WHAT IS NEEDED: With no line left out, restate the data word for word.
┄┄┄┄┄┄
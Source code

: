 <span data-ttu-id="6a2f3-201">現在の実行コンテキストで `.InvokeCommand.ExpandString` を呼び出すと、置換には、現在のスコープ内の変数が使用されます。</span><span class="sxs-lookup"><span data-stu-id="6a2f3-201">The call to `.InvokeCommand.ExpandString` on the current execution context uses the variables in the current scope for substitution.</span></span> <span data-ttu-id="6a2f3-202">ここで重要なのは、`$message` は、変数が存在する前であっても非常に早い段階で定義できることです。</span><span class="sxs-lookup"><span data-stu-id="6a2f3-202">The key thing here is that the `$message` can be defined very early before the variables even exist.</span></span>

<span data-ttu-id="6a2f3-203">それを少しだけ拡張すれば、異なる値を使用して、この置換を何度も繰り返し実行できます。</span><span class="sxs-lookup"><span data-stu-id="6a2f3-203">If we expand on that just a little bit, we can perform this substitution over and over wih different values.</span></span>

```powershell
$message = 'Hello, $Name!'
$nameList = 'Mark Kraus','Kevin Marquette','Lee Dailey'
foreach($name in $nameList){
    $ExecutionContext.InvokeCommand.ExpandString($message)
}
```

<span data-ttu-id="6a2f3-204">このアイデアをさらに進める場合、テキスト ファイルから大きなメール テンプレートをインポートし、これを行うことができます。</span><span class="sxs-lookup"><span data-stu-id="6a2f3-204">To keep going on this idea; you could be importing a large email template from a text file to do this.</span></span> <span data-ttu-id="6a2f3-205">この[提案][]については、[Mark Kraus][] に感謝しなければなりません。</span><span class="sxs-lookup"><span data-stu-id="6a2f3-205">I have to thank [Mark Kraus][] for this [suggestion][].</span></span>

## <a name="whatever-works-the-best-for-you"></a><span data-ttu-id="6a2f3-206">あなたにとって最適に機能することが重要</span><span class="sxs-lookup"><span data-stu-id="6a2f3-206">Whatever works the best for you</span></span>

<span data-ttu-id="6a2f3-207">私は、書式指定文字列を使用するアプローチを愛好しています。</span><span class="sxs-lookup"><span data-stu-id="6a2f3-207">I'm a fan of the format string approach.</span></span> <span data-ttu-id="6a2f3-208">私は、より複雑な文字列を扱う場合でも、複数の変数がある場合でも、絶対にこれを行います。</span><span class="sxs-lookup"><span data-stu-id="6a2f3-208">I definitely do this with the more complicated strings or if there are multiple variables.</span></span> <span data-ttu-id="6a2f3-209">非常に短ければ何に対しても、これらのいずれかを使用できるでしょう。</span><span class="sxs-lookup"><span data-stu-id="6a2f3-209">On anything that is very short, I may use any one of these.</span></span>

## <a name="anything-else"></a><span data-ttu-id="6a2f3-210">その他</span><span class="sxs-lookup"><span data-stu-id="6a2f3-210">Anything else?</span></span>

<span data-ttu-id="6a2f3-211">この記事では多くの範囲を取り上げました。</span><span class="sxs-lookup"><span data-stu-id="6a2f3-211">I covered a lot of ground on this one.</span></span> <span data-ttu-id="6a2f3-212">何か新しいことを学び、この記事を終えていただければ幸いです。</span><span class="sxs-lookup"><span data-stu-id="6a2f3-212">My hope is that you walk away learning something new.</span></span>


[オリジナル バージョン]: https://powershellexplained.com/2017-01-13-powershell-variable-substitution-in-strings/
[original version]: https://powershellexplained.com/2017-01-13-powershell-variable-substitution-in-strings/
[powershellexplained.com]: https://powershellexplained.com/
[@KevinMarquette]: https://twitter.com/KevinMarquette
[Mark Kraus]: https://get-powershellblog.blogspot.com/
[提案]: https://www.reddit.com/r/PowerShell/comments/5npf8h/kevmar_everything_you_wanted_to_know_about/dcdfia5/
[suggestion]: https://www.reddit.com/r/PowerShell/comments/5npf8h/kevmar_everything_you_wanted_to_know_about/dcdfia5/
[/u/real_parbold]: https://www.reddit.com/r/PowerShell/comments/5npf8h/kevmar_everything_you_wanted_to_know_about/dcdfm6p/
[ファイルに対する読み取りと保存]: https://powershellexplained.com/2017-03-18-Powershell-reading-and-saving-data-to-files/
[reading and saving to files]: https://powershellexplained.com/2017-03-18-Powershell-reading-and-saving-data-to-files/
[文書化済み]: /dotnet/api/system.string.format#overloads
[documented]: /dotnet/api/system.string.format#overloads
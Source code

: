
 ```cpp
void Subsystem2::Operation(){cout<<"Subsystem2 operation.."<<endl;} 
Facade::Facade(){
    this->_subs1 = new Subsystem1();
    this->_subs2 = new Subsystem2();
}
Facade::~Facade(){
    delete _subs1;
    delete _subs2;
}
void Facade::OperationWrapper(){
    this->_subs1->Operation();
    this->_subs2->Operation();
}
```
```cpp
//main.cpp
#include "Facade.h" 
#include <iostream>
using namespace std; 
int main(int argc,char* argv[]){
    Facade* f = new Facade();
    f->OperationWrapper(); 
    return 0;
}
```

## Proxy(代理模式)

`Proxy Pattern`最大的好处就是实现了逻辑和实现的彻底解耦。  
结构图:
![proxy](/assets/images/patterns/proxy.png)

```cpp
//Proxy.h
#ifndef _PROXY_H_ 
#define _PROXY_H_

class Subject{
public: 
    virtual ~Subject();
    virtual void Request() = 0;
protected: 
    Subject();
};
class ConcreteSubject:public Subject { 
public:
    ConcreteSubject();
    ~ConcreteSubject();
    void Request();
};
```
┄┄┄┄┄┄
TASK RESULT:
Source code

: <span data-ttu-id="6a2f3-201">現在の実行コンテキストで `.InvokeCommand.ExpandString` を呼び出すと、置換には、現在のスコープ内の変数が使用されます。</span><span class="sxs-lookup"><span data-stu-id="6a2f3-201">The call to `.InvokeCommand.ExpandString` on the current execution context uses the variables in the current scope for substitution.</span></span> <span data-ttu-id="6a2f3-202">ここで重要なのは、`$message` は、変数が存在する前であっても非常に早い段階で定義できることです。</span><span class="sxs-lookup"><span data-stu-id="6a2f3-202">The key thing here is that the `$message` can be defined very early before the variables even exist.</span></span>

<span data-ttu-id="6a2f3-203">それを少しだけ拡張すれば、異なる値を使用して、この置換を何度も繰り返し実行できます。</span><span class="sxs-lookup"><span data-stu-id="6a2f3-203">If we expand on that just a little bit, we can perform this substitution over and over wih different values.</span></span>

```powershell
$message = 'Hello, $Name!'
$nameList = 'Mark Kraus','Kevin Marquette','Lee Dailey'
foreach($name in $nameList){
    $ExecutionContext.InvokeCommand.ExpandString($message)
}
```

<span data-ttu-id="6a2f3-204">このアイデアをさらに進める場合、テキスト ファイルから大きなメール テンプレートをインポートし、これを行うことができます。</span><span class="sxs-lookup"><span data-stu-id="6a2f3-204">To keep going on this idea; you could be importing a large email template from a text file to do this.</span></span> <span data-ttu-id="6a2f3-205">この[提案][]については、[Mark Kraus][] に感謝しなければなりません。</span><span class="sxs-lookup"><span data-stu-id="6a2f3-205">I have to thank [Mark Kraus][] for this [suggestion][].</span></span>

## <a name="whatever-works-the-best-for-you"></a><span data-ttu-id="6a2f3-206">あなたにとって最適に機能することが重要</span><span class="sxs-lookup"><span data-stu-id="6a2f3-206">Whatever works the best for you</span></span>

<span data-ttu-id="6a2f3-207">私は、書式指定文字列を使用するアプローチを愛好しています。</span><span class="sxs-lookup"><span data-stu-id="6a2f3-207">I'm a fan of the format string approach.</span></span> <span data-ttu-id="6a2f3-208">私は、より複雑な文字列を扱う場合でも、複数の変数がある場合でも、絶対にこれを行います。</span><span class="sxs-lookup"><span data-stu-id="6a2f3-208">I definitely do this with the more complicated strings or if there are multiple variables.</span></span> <span data-ttu-id="6a2f3-209">非常に短ければ何に対しても、これらのいずれかを使用できるでしょう。</span><span class="sxs-lookup"><span data-stu-id="6a2f3-209">On anything that is very short, I may use any one of these.</span></span>

## <a name="anything-else"></a><span data-ttu-id="6a2f3-210">その他</span><span class="sxs-lookup"><span data-stu-id="6a2f3-210">Anything else?</span></span>

<span data-ttu-id="6a2f3-211">この記事では多くの範囲を取り上げました。</span><span class="sxs-lookup"><span data-stu-id="6a2f3-211">I covered a lot of ground on this one.</span></span> <span data-ttu-id="6a2f3-212">何か新しいことを学び、この記事を終えていただければ幸いです。</span><span class="sxs-lookup"><span data-stu-id="6a2f3-212">My hope is that you walk away learning something new.</span></span>


[オリジナル バージョン]: https://powershellexplained.com/2017-01-13-powershell-variable-substitution-in-strings/
[original version]: https://powershellexplained.com/2017-01-13-powershell-variable-substitution-in-strings/
[powershellexplained.com]: https://powershellexplained.com/
[@KevinMarquette]: https://twitter.com/KevinMarquette
[Mark Kraus]: https://get-powershellblog.blogspot.com/
[提案]: https://www.reddit.com/r/PowerShell/comments/5npf8h/kevmar_everything_you_wanted_to_know_about/dcdfia5/
[suggestion]: https://www.reddit.com/r/PowerShell/comments/5npf8h/kevmar_everything_you_wanted_to_know_about/dcdfia5/
[/u/real_parbold]: https://www.reddit.com/r/PowerShell/comments/5npf8h/kevmar_everything_you_wanted_to_know_about/dcdfm6p/
[ファイルに対する読み取りと保存]: https://powershellexplained.com/2017-03-18-Powershell-reading-and-saving-data-to-files/
[reading and saving to files]: https://powershellexplained.com/2017-03-18-Powershell-reading-and-saving-data-to-files/
[文書化済み]: /dotnet/api/system.string.format#overloads
[documented]: /dotnet/api/system.string.format#overloads
Source code

:
 ```cpp
void Subsystem2::Operation(){cout<<"Subsystem2 operation.."<<endl;} 
Facade::Facade(){
    this->_subs1 = new Subsystem1();
    this->_subs2 = new Subsystem2();
}
Facade::~Facade(){
    delete _subs1;
    delete _subs2;
}
void Facade::OperationWrapper(){
    this->_subs1->Operation();
    this->_subs2->Operation();
}
```
```cpp
//main.cpp
#include "Facade.h" 
#include <iostream>
using namespace std; 
int main(int argc,char* argv[]){
    Facade* f = new Facade();
    f->OperationWrapper(); 
    return 0;
}
```

## Proxy(代理模式)

`Proxy Pattern`最大的好处就是实现了逻辑和实现的彻底解耦。  
结构图:
![proxy](/assets/images/patterns/proxy.png)

```cpp
//Proxy.h
#ifndef _PROXY_H_ 
#define _PROXY_H_

class Subject{
public: 
    virtual ~Subject();
    virtual void Request() = 0;
protected: 
    Subject();
};
class ConcreteSubject:public Subject { 
public:
    ConcreteSubject();
    ~ConcreteSubject();
    void Request();
};
```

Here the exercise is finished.